Whenever I watch a few minutes - normally, I don't make it through an entire episode - of Housewives of Orange County, I feel a mix of emotions. Sick and angry generally top this list.
For a while, I wasn't sure exactly why. I can watch Real World and just laugh at how predictable it is. (Typical "confessional" monologue: "I just think I'm really growing up a lot right now. I really really love B, but I need to have my freedom, too. I need to see what else is out there for me so that I can be sure that B is the right person for me." Read: "I want B to still be around when I'm done shooting this show, but right now I want to hook up with my housemates and maybe that really hot guy/girl I met last night when we were all drunk in the hot tub. Gosh, I hope I sound intelligent and mature.") I watch Top Chef and Project Runway and get annoyed at the entitled, egotistical, or assholish contestants. But none of this makes me angry or sick.

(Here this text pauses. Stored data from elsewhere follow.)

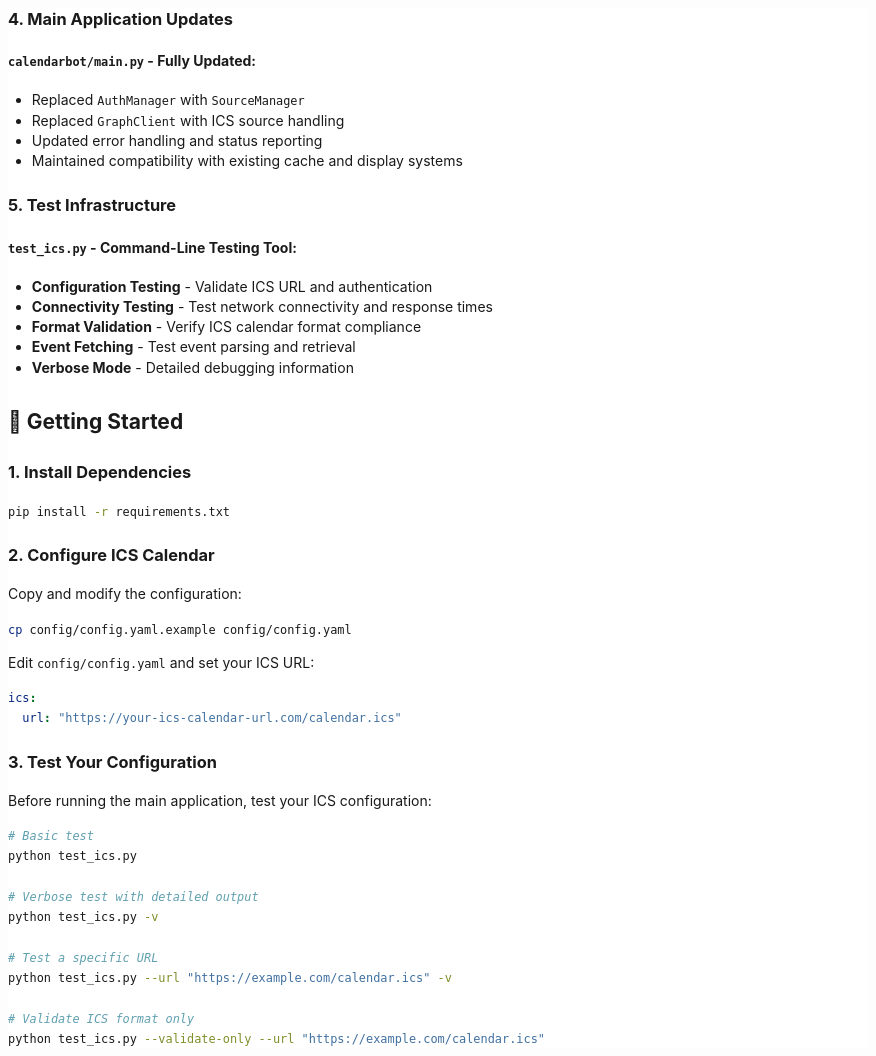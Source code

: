 ### 4. Main Application Updates

#### `calendarbot/main.py` - Fully Updated:
- Replaced `AuthManager` with `SourceManager`
- Replaced `GraphClient` with ICS source handling
- Updated error handling and status reporting
- Maintained compatibility with existing cache and display systems

### 5. Test Infrastructure

#### `test_ics.py` - Command-Line Testing Tool:
- **Configuration Testing** - Validate ICS URL and authentication
- **Connectivity Testing** - Test network connectivity and response times
- **Format Validation** - Verify ICS calendar format compliance
- **Event Fetching** - Test event parsing and retrieval
- **Verbose Mode** - Detailed debugging information

## 🚀 Getting Started

### 1. Install Dependencies
```bash
pip install -r requirements.txt
```

### 2. Configure ICS Calendar
Copy and modify the configuration:
```bash
cp config/config.yaml.example config/config.yaml
```

Edit `config/config.yaml` and set your ICS URL:
```yaml
ics:
  url: "https://your-ics-calendar-url.com/calendar.ics"
```

### 3. Test Your Configuration
Before running the main application, test your ICS configuration:
```bash
# Basic test
python test_ics.py

# Verbose test with detailed output
python test_ics.py -v

# Test a specific URL
python test_ics.py --url "https://example.com/calendar.ics" -v

# Validate ICS format only
python test_ics.py --validate-only --url "https://example.com/calendar.ics"
```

I think what it is about Housewives is that I really mostly feel sorry for them. In the ten minutes that I could stomach the other morning, two of the blond women were getting Botox. The one who looks like she is a good deal older than the others and in very poor health - when I first saw the show last season, I thought at first that she was seriously ill and maybe had disastrous plastic surgery because her face and neck were so grotesque, but I came to realize that that's just what she looks like - anyway, this one said, "I'll never look older than 32." And I sat there for a few minutes trying to figure out if she was maybe talking about dog years or something, because she looks a hell of a lot older than 32. And not just old - old would be fine. There is something really sexy and feisty about women of a certain age, you know what I mean? But this wasn't it. She looked used. And like her skin had completely given up.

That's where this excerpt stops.